Image: Karin Noresten | DOC
This undulating track leads from the Turihuka Conservation Area and provides excellent lake and mountain views. It fords the Dingle Burn and goes on to the Hunter River/Lake Hāwea confluence.
Along the river flats the track weaves in and out of pockets of kānuka and silver/tahina and mountain/tamauka beech forest.
The Hunter Valley's open grasslands and braided river system lie beneath the McKerrow, Young and Huxley Ranges.
After entering the Hunter Valley follow the extensive valley flats to gain access to gain access to the head of the valley.
It is spectacular ride along Lake Hāwea toward the head of the lake. A variety of terrain raises this track category to Advanced.

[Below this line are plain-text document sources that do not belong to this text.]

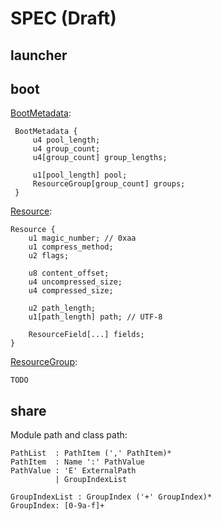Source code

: # SPEC (Draft)

## launcher

## boot

[BootMetadata](boot/src/main/java/org/glavo/japp/boot/JAppBootMetadata.java):

```
 BootMetadata {
     u4 pool_length;
     u4 group_count;
     u4[group_count] group_lengths;
 
     u1[pool_length] pool;
     ResourceGroup[group_count] groups;
 }
```

[Resource](boot/src/main/java/org/glavo/japp/boot/JAppResource.java):

```
Resource {
    u1 magic_number; // 0xaa
    u1 compress_method;
    u2 flags;
    
    u8 content_offset;
    u4 uncompressed_size;
    u4 compressed_size;
    
    u2 path_length;
    u1[path_length] path; // UTF-8  
    
    ResourceField[...] fields;
}
```

[ResourceGroup](boot/src/main/java/org/glavo/japp/boot/JAppResourceGroup.java):

```
TODO
```

## share

Module path and class path:

```
PathList  : PathItem (',' PathItem)*
PathItem  : Name ':' PathValue
PathValue : 'E' ExternalPath 
          | GroupIndexList

GroupIndexList : GroupIndex ('+' GroupIndex)*
GroupIndex: [0-9a-f]+ 
```

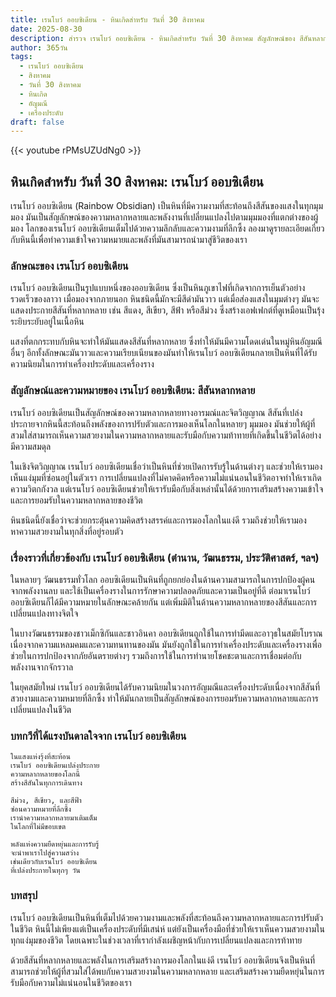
 ```yaml
---
title: เรนโบว์ ออบซิเดียน - หินเกิดสำหรับ วันที่ 30 สิงหาคม
date: 2025-08-30
description: สำรวจ เรนโบว์ ออบซิเดียน - หินเกิดสำหรับ วันที่ 30 สิงหาคม สัญลักษณ์ของ สีสันหลากหลาย มาเรียนรู้ความหมายลึกซึ้งของหินพิเศษนี้
author: 365วัน
tags:
  - เรนโบว์ ออบซิเดียน
  - สิงหาคม
  - วันที่ 30 สิงหาคม
  - หินเกิด
  - อัญมณี
  - เครื่องประดับ
draft: false
---
```


{{< youtube rPMsUZUdNg0 >}}

## หินเกิดสำหรับ วันที่ 30 สิงหาคม: เรนโบว์ ออบซิเดียน

เรนโบว์ ออบซิเดียน (Rainbow Obsidian) เป็นหินที่มีความงามที่สะท้อนถึงสีสันของแสงในทุกมุมมอง มันเป็นสัญลักษณ์ของความหลากหลายและพลังงานที่เปลี่ยนแปลงไปตามมุมมองที่แตกต่างของผู้มอง โลกของเรนโบว์ ออบซิเดียนเต็มไปด้วยความลึกลับและความงามที่ลึกซึ้ง ลองมาดูรายละเอียดเกี่ยวกับหินนี้เพื่อทำความเข้าใจความหมายและพลังที่มันสามารถนำมาสู่ชีวิตของเรา

### ลักษณะของ เรนโบว์ ออบซิเดียน

เรนโบว์ ออบซิเดียนเป็นรูปแบบหนึ่งของออบซิเดียน ซึ่งเป็นหินภูเขาไฟที่เกิดจากการเย็นตัวอย่างรวดเร็วของลาวา เมื่อมองจากภายนอก หินชนิดนี้มักจะมีสีดำมันวาว แต่เมื่อส่องแสงในมุมต่างๆ มันจะแสดงประกายสีสันที่หลากหลาย เช่น สีแดง, สีเขียว, สีฟ้า หรือสีม่วง ซึ่งสร้างเอฟเฟกต์ที่ดูเหมือนเป็นรุ้งระยิบระยับอยู่ในเนื้อหิน

แสงที่ตกกระทบกับหินจะทำให้มันแสดงสีสันที่หลากหลาย ซึ่งทำให้มันมีความโดดเด่นในหมู่หินอัญมณีอื่นๆ อีกทั้งลักษณะมันวาวและความเรียบเนียนของมันทำให้เรนโบว์ ออบซิเดียนกลายเป็นหินที่ได้รับความนิยมในการทำเครื่องประดับและเครื่องราง

### สัญลักษณ์และความหมายของ เรนโบว์ ออบซิเดียน: สีสันหลากหลาย

เรนโบว์ ออบซิเดียนเป็นสัญลักษณ์ของความหลากหลายทางอารมณ์และจิตวิญญาณ สีสันที่เปล่งประกายจากหินนี้สะท้อนถึงพลังของการปรับตัวและการมองเห็นโลกในหลายๆ มุมมอง มันช่วยให้ผู้ที่สวมใส่สามารถเห็นความสวยงามในความหลากหลายและรับมือกับความท้าทายที่เกิดขึ้นในชีวิตได้อย่างมีความสมดุล

ในเชิงจิตวิญญาณ เรนโบว์ ออบซิเดียนเชื่อว่าเป็นหินที่ช่วยเปิดการรับรู้ในด้านต่างๆ และช่วยให้เรามองเห็นแง่มุมที่ซ่อนอยู่ในตัวเรา การเปลี่ยนแปลงที่ไม่คาดคิดหรือความไม่แน่นอนในชีวิตอาจทำให้เราเกิดความวิตกกังวล แต่เรนโบว์ ออบซิเดียนช่วยให้เรารับมือกับสิ่งเหล่านั้นได้ด้วยการเสริมสร้างความเข้าใจและการยอมรับในความหลากหลายของชีวิต

หินชนิดนี้ยังเชื่อว่าจะช่วยกระตุ้นความคิดสร้างสรรค์และการมองโลกในแง่ดี รวมถึงช่วยให้เรามองหาความสวยงามในทุกสิ่งที่อยู่รอบตัว

### เรื่องราวที่เกี่ยวข้องกับ เรนโบว์ ออบซิเดียน (ตำนาน, วัฒนธรรม, ประวัติศาสตร์, ฯลฯ)

ในหลายๆ วัฒนธรรมทั่วโลก ออบซิเดียนเป็นหินที่ถูกยกย่องในด้านความสามารถในการปกป้องผู้คนจากพลังงานลบ และใช้เป็นเครื่องรางในการรักษาความปลอดภัยและความเป็นอยู่ที่ดี ต่อมาเรนโบว์ ออบซิเดียนก็ได้มีความหมายในลักษณะคล้ายกัน แต่เพิ่มมิติในด้านความหลากหลายของสีสันและการเปลี่ยนแปลงทางจิตใจ

ในบางวัฒนธรรมของชาวเม็กซิกันและชาวอินคา ออบซิเดียนถูกใช้ในการทำมีดและอาวุธในสมัยโบราณ เนื่องจากความแหลมคมและความทนทานของมัน มันยังถูกใช้ในการทำเครื่องประดับและเครื่องรางเพื่อช่วยในการปกป้องจากภัยอันตรายต่างๆ รวมถึงการใช้ในการทำนายโชคชะตาและการเชื่อมต่อกับพลังงานจากจักรวาล

ในยุคสมัยใหม่ เรนโบว์ ออบซิเดียนได้รับความนิยมในวงการอัญมณีและเครื่องประดับเนื่องจากสีสันที่สวยงามและความหมายที่ลึกซึ้ง ทำให้มันกลายเป็นสัญลักษณ์ของการยอมรับความหลากหลายและการเปลี่ยนแปลงในชีวิต

### บทกวีที่ได้แรงบันดาลใจจาก เรนโบว์ ออบซิเดียน

```
ในแสงแห่งรุ้งที่สะท้อน
เรนโบว์ ออบซิเดียนเปล่งประกาย
ความหลากหลายของโลกนี้
สร้างสีสันในทุกการเดินทาง

สีม่วง, สีเขียว, และสีฟ้า
ซ่อนความหมายที่ลึกซึ้ง
เรานำความหลากหลายมาเติมเต็ม
ในโลกที่ไม่มีขอบเขต

พลังแห่งความยืดหยุ่นและการรับรู้
จะนำพาเราไปสู่ความสว่าง
เช่นเดียวกับเรนโบว์ ออบซิเดียน
ที่เปล่งประกายในทุกๆ วัน
```

### บทสรุป

เรนโบว์ ออบซิเดียนเป็นหินที่เต็มไปด้วยความงามและพลังที่สะท้อนถึงความหลากหลายและการปรับตัวในชีวิต หินนี้ไม่เพียงแต่เป็นเครื่องประดับที่มีเสน่ห์ แต่ยังเป็นเครื่องมือที่ช่วยให้เราเห็นความสวยงามในทุกแง่มุมของชีวิต โดยเฉพาะในช่วงเวลาที่เรากำลังเผชิญหน้ากับการเปลี่ยนแปลงและการท้าทาย

ด้วยสีสันที่หลากหลายและพลังในการเสริมสร้างการมองโลกในแง่ดี เรนโบว์ ออบซิเดียนจึงเป็นหินที่สามารถช่วยให้ผู้ที่สวมใส่ได้พบกับความสวยงามในความหลากหลาย และเสริมสร้างความยืดหยุ่นในการรับมือกับความไม่แน่นอนในชีวิตของเรา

From Hāwea Township, follow the unsealed Dingleburn Station Road to the public carpark. No vehicle access permitted beyond this point.
From the carpark, walk or bicycle along the 4WD road until a new access track for foot and mountain bike traffic leads to the Turihuka Conservation Area, on to the Lake Hāwea /Hunter River confluence and access to the Hāwea Conservation Park.
The Long Flat Creek swing bridge in the Hunter Valley has been permanently removed.
Adverse weather: The weather can change rapidly in New Zealand. Hypothermia is a real risk even in summer. Be prepared by having warm, windproof clothing and the appropriate footwear. Whiteout conditions caused by snow or low cloud may be present.
Be avalanche alert: This area has terrain that can produce avalanches that cross the track, usually from May into November. View avalanche information.
Unbridged rivers: There are river and stream crossings that become hazardous in heavy rain or snowmelt. Be prepared to turn back.
Private property: This track crosses private land. Respect the landowner's livestock and property: stay on the marked track until you reach the conservation land, leave gates as you find them and use stiles where provided. Livestock can be unpredictable – keep your distance at all times/go around if necessary.
No camping until the conservation area boundary.
Before you go into the outdoors, tell someone your plans and leave a date to raise the alarm if you haven't returned. To do this, use the New Zealand Outdoors Intentions process on the AdventureSmart website. It is endorsed by New Zealand's search and rescue agencies and provides three simple options to tell someone you trust the details about your trip.